*Task to carry out*
In exact form, please repeat the records from their opening line down to the line with "The thing to", including that line.

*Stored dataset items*
———

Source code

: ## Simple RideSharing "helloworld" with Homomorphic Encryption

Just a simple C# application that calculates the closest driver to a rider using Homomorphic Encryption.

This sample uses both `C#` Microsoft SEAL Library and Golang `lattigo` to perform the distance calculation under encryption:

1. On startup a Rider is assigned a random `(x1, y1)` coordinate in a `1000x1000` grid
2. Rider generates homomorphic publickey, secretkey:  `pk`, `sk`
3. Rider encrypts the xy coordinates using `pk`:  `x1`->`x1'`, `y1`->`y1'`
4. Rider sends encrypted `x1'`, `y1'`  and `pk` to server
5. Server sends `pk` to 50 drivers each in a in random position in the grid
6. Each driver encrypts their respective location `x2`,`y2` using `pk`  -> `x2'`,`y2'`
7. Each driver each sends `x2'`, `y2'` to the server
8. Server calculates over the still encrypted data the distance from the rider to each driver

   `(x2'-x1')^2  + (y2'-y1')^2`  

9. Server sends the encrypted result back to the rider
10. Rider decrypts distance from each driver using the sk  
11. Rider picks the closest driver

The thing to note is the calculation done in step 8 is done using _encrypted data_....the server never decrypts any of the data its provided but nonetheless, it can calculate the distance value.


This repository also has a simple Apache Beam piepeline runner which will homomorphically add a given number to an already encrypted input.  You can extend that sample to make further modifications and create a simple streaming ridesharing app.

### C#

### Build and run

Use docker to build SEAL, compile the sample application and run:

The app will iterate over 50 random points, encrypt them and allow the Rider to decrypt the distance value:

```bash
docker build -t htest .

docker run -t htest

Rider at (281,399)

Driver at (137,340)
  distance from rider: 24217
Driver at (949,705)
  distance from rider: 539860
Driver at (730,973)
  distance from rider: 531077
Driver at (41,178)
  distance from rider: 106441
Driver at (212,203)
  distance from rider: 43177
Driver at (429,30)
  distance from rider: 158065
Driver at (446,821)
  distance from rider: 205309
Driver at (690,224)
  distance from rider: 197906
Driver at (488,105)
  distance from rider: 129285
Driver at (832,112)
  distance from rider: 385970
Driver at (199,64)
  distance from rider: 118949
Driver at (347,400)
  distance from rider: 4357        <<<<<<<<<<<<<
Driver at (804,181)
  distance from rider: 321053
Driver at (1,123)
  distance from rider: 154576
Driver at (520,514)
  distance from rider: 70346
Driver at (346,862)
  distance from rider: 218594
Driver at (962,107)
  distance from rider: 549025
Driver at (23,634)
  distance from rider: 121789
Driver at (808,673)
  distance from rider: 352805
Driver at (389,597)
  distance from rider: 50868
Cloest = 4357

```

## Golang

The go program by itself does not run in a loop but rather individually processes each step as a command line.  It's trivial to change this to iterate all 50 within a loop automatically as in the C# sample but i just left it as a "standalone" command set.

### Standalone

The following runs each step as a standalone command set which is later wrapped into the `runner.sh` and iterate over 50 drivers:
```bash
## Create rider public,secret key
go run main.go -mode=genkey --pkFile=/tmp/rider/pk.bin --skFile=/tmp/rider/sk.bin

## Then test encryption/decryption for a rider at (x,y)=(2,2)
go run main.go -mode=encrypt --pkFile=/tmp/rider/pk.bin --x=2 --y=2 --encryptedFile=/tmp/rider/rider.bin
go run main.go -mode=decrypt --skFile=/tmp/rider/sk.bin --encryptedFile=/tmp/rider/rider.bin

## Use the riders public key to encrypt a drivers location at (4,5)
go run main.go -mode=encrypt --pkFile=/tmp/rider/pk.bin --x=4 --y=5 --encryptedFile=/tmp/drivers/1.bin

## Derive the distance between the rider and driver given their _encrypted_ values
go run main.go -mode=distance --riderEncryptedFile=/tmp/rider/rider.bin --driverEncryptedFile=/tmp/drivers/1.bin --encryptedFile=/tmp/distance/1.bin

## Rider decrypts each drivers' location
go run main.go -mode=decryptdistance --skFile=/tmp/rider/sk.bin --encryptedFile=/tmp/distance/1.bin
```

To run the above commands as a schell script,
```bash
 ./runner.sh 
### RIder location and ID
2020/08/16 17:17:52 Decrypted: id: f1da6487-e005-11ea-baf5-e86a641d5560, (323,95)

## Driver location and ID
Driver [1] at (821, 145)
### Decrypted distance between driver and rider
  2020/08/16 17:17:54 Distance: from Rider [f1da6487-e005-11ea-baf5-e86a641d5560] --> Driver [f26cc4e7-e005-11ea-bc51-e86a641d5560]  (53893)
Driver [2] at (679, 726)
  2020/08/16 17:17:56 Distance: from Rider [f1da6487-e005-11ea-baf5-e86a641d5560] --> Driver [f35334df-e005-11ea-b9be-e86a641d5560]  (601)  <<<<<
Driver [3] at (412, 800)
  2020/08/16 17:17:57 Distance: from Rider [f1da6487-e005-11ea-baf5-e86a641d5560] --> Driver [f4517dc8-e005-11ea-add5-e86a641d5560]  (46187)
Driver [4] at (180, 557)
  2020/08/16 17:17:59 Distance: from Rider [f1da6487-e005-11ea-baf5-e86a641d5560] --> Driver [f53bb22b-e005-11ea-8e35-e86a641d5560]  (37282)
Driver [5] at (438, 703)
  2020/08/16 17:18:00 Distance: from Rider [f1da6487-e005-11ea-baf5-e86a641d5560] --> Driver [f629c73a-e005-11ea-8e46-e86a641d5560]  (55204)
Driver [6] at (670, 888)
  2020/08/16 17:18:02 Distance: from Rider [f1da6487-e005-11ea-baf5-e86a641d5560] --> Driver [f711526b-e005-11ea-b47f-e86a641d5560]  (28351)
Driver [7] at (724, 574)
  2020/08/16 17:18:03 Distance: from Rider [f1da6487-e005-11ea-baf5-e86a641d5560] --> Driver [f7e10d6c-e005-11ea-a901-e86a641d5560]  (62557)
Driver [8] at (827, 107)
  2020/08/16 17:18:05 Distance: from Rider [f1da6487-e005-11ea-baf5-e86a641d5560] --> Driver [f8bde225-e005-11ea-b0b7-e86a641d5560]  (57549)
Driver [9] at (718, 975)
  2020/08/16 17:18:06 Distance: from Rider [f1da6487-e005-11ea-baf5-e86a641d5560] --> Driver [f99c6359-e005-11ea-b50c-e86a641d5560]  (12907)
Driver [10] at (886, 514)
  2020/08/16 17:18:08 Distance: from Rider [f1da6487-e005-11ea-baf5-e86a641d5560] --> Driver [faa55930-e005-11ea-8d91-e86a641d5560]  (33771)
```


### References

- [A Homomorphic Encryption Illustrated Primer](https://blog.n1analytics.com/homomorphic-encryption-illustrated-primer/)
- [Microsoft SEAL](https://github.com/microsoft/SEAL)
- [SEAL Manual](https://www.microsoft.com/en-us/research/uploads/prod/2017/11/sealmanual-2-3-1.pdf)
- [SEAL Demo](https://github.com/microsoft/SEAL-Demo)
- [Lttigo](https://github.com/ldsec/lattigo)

———

*Task response*
Source code

: ## Simple RideSharing "helloworld" with Homomorphic Encryption

Just a simple C# application that calculates the closest driver to a rider using Homomorphic Encryption.

This sample uses both `C#` Microsoft SEAL Library and Golang `lattigo` to perform the distance calculation under encryption:

1. On startup a Rider is assigned a random `(x1, y1)` coordinate in a `1000x1000` grid
2. Rider generates homomorphic publickey, secretkey:  `pk`, `sk`
3. Rider encrypts the xy coordinates using `pk`:  `x1`->`x1'`, `y1`->`y1'`
4. Rider sends encrypted `x1'`, `y1'`  and `pk` to server
5. Server sends `pk` to 50 drivers each in a in random position in the grid
6. Each driver encrypts their respective location `x2`,`y2` using `pk`  -> `x2'`,`y2'`
7. Each driver each sends `x2'`, `y2'` to the server
8. Server calculates over the still encrypted data the distance from the rider to each driver

   `(x2'-x1')^2  + (y2'-y1')^2`  

9. Server sends the encrypted result back to the rider
10. Rider decrypts distance from each driver using the sk  
11. Rider picks the closest driver

The thing to note is the calculation done in step 8 is done using _encrypted data_....the server never decrypts any of the data its provided but nonetheless, it can calculate the distance value.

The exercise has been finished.